漢字で「時めく」と書けば、その時代に栄える、という意味になるが、平仮名の「ときめく」であれば、興奮や期待で胸がドキドキする、という意味になる。
「ときめく」が、本来の意味に新しいニュアンスを加えられて、注目されたのは、10年ほど前だろうか。不用品を整理する際、その品物に、もう心ときめかないなら捨てる、ときめくなら捨てない、という片づけ術の本が刊行されたのである。すでに断捨離の精神は定着していたけれど役に立つか否かではなく、心がときめくか、ときめかないかという基準が面白かった。
この本は英訳されて、アメリカでもベストセラーになったようだが、「ときめく」は「スパーク ジョイ (spark joy) 」と訳されていた。直訳すると「喜びが閃く」。スパークは火花という意味もあるから、まさに火花が発火するように喜びがはじける感じがする。
アメリカと日本では、住宅の大きさからして、片づけの事情もかなり違うと思われるが、日々の暮らしの中に、心のときめき、閃く喜びを必要としているのは同じであるらしい。そして、豊かに暮らすためにたくさんの品物を買い込み、そして次には、物的な執着を断つためにたくさんの品物を捨てる。
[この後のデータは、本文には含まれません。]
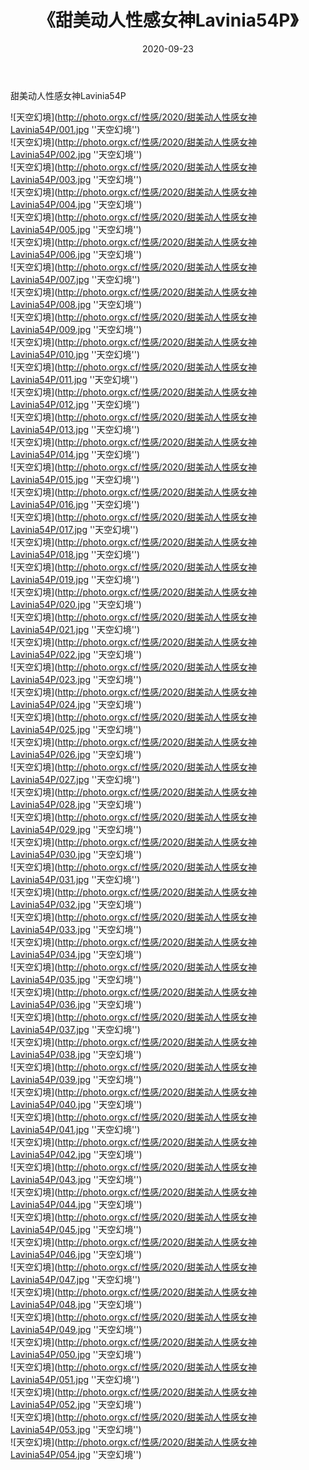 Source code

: ﻿---
layout: post
title:  《甜美动人性感女神Lavinia54P》
date:   2020-09-23
image: http://photo.orgx.cf/性感/2020/甜美动人性感女神Lavinia54P/000.jpg
categories: [美女, 性感, 泳衣]
---

甜美动人性感女神Lavinia54P



![天空幻境](http://photo.orgx.cf/性感/2020/甜美动人性感女神Lavinia54P/001.jpg ''天空幻境'') <br>
![天空幻境](http://photo.orgx.cf/性感/2020/甜美动人性感女神Lavinia54P/002.jpg ''天空幻境'') <br>
![天空幻境](http://photo.orgx.cf/性感/2020/甜美动人性感女神Lavinia54P/003.jpg ''天空幻境'') <br>
![天空幻境](http://photo.orgx.cf/性感/2020/甜美动人性感女神Lavinia54P/004.jpg ''天空幻境'') <br>
![天空幻境](http://photo.orgx.cf/性感/2020/甜美动人性感女神Lavinia54P/005.jpg ''天空幻境'') <br>
![天空幻境](http://photo.orgx.cf/性感/2020/甜美动人性感女神Lavinia54P/006.jpg ''天空幻境'') <br>
![天空幻境](http://photo.orgx.cf/性感/2020/甜美动人性感女神Lavinia54P/007.jpg ''天空幻境'') <br>
![天空幻境](http://photo.orgx.cf/性感/2020/甜美动人性感女神Lavinia54P/008.jpg ''天空幻境'') <br>
![天空幻境](http://photo.orgx.cf/性感/2020/甜美动人性感女神Lavinia54P/009.jpg ''天空幻境'') <br>
![天空幻境](http://photo.orgx.cf/性感/2020/甜美动人性感女神Lavinia54P/010.jpg ''天空幻境'') <br>
![天空幻境](http://photo.orgx.cf/性感/2020/甜美动人性感女神Lavinia54P/011.jpg ''天空幻境'') <br>
![天空幻境](http://photo.orgx.cf/性感/2020/甜美动人性感女神Lavinia54P/012.jpg ''天空幻境'') <br>
![天空幻境](http://photo.orgx.cf/性感/2020/甜美动人性感女神Lavinia54P/013.jpg ''天空幻境'') <br>
![天空幻境](http://photo.orgx.cf/性感/2020/甜美动人性感女神Lavinia54P/014.jpg ''天空幻境'') <br>
![天空幻境](http://photo.orgx.cf/性感/2020/甜美动人性感女神Lavinia54P/015.jpg ''天空幻境'') <br>
![天空幻境](http://photo.orgx.cf/性感/2020/甜美动人性感女神Lavinia54P/016.jpg ''天空幻境'') <br>
![天空幻境](http://photo.orgx.cf/性感/2020/甜美动人性感女神Lavinia54P/017.jpg ''天空幻境'') <br>
![天空幻境](http://photo.orgx.cf/性感/2020/甜美动人性感女神Lavinia54P/018.jpg ''天空幻境'') <br>
![天空幻境](http://photo.orgx.cf/性感/2020/甜美动人性感女神Lavinia54P/019.jpg ''天空幻境'') <br>
![天空幻境](http://photo.orgx.cf/性感/2020/甜美动人性感女神Lavinia54P/020.jpg ''天空幻境'') <br>
![天空幻境](http://photo.orgx.cf/性感/2020/甜美动人性感女神Lavinia54P/021.jpg ''天空幻境'') <br>
![天空幻境](http://photo.orgx.cf/性感/2020/甜美动人性感女神Lavinia54P/022.jpg ''天空幻境'') <br>
![天空幻境](http://photo.orgx.cf/性感/2020/甜美动人性感女神Lavinia54P/023.jpg ''天空幻境'') <br>
![天空幻境](http://photo.orgx.cf/性感/2020/甜美动人性感女神Lavinia54P/024.jpg ''天空幻境'') <br>
![天空幻境](http://photo.orgx.cf/性感/2020/甜美动人性感女神Lavinia54P/025.jpg ''天空幻境'') <br>
![天空幻境](http://photo.orgx.cf/性感/2020/甜美动人性感女神Lavinia54P/026.jpg ''天空幻境'') <br>
![天空幻境](http://photo.orgx.cf/性感/2020/甜美动人性感女神Lavinia54P/027.jpg ''天空幻境'') <br>
![天空幻境](http://photo.orgx.cf/性感/2020/甜美动人性感女神Lavinia54P/028.jpg ''天空幻境'') <br>
![天空幻境](http://photo.orgx.cf/性感/2020/甜美动人性感女神Lavinia54P/029.jpg ''天空幻境'') <br>
![天空幻境](http://photo.orgx.cf/性感/2020/甜美动人性感女神Lavinia54P/030.jpg ''天空幻境'') <br>
![天空幻境](http://photo.orgx.cf/性感/2020/甜美动人性感女神Lavinia54P/031.jpg ''天空幻境'') <br>
![天空幻境](http://photo.orgx.cf/性感/2020/甜美动人性感女神Lavinia54P/032.jpg ''天空幻境'') <br>
![天空幻境](http://photo.orgx.cf/性感/2020/甜美动人性感女神Lavinia54P/033.jpg ''天空幻境'') <br>
![天空幻境](http://photo.orgx.cf/性感/2020/甜美动人性感女神Lavinia54P/034.jpg ''天空幻境'') <br>
![天空幻境](http://photo.orgx.cf/性感/2020/甜美动人性感女神Lavinia54P/035.jpg ''天空幻境'') <br>
![天空幻境](http://photo.orgx.cf/性感/2020/甜美动人性感女神Lavinia54P/036.jpg ''天空幻境'') <br>
![天空幻境](http://photo.orgx.cf/性感/2020/甜美动人性感女神Lavinia54P/037.jpg ''天空幻境'') <br>
![天空幻境](http://photo.orgx.cf/性感/2020/甜美动人性感女神Lavinia54P/038.jpg ''天空幻境'') <br>
![天空幻境](http://photo.orgx.cf/性感/2020/甜美动人性感女神Lavinia54P/039.jpg ''天空幻境'') <br>
![天空幻境](http://photo.orgx.cf/性感/2020/甜美动人性感女神Lavinia54P/040.jpg ''天空幻境'') <br>
![天空幻境](http://photo.orgx.cf/性感/2020/甜美动人性感女神Lavinia54P/041.jpg ''天空幻境'') <br>
![天空幻境](http://photo.orgx.cf/性感/2020/甜美动人性感女神Lavinia54P/042.jpg ''天空幻境'') <br>
![天空幻境](http://photo.orgx.cf/性感/2020/甜美动人性感女神Lavinia54P/043.jpg ''天空幻境'') <br>
![天空幻境](http://photo.orgx.cf/性感/2020/甜美动人性感女神Lavinia54P/044.jpg ''天空幻境'') <br>
![天空幻境](http://photo.orgx.cf/性感/2020/甜美动人性感女神Lavinia54P/045.jpg ''天空幻境'') <br>
![天空幻境](http://photo.orgx.cf/性感/2020/甜美动人性感女神Lavinia54P/046.jpg ''天空幻境'') <br>
![天空幻境](http://photo.orgx.cf/性感/2020/甜美动人性感女神Lavinia54P/047.jpg ''天空幻境'') <br>
![天空幻境](http://photo.orgx.cf/性感/2020/甜美动人性感女神Lavinia54P/048.jpg ''天空幻境'') <br>
![天空幻境](http://photo.orgx.cf/性感/2020/甜美动人性感女神Lavinia54P/049.jpg ''天空幻境'') <br>
![天空幻境](http://photo.orgx.cf/性感/2020/甜美动人性感女神Lavinia54P/050.jpg ''天空幻境'') <br>
![天空幻境](http://photo.orgx.cf/性感/2020/甜美动人性感女神Lavinia54P/051.jpg ''天空幻境'') <br>
![天空幻境](http://photo.orgx.cf/性感/2020/甜美动人性感女神Lavinia54P/052.jpg ''天空幻境'') <br>
![天空幻境](http://photo.orgx.cf/性感/2020/甜美动人性感女神Lavinia54P/053.jpg ''天空幻境'') <br>
![天空幻境](http://photo.orgx.cf/性感/2020/甜美动人性感女神Lavinia54P/054.jpg ''天空幻境'') <br>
そんな面倒な手続きを踏んで、よき生き方を求めているところも、似ているようで微笑ましい。
ときめきは、いつも私たちの中にあるように思う。明るい音楽のように。
新たな仕事を始める時も、ただお気に入りのソファに座っている時も、私たちの胸の中で希望や憧れは音を立てている。それらは私たち自身が生きる音なのだ。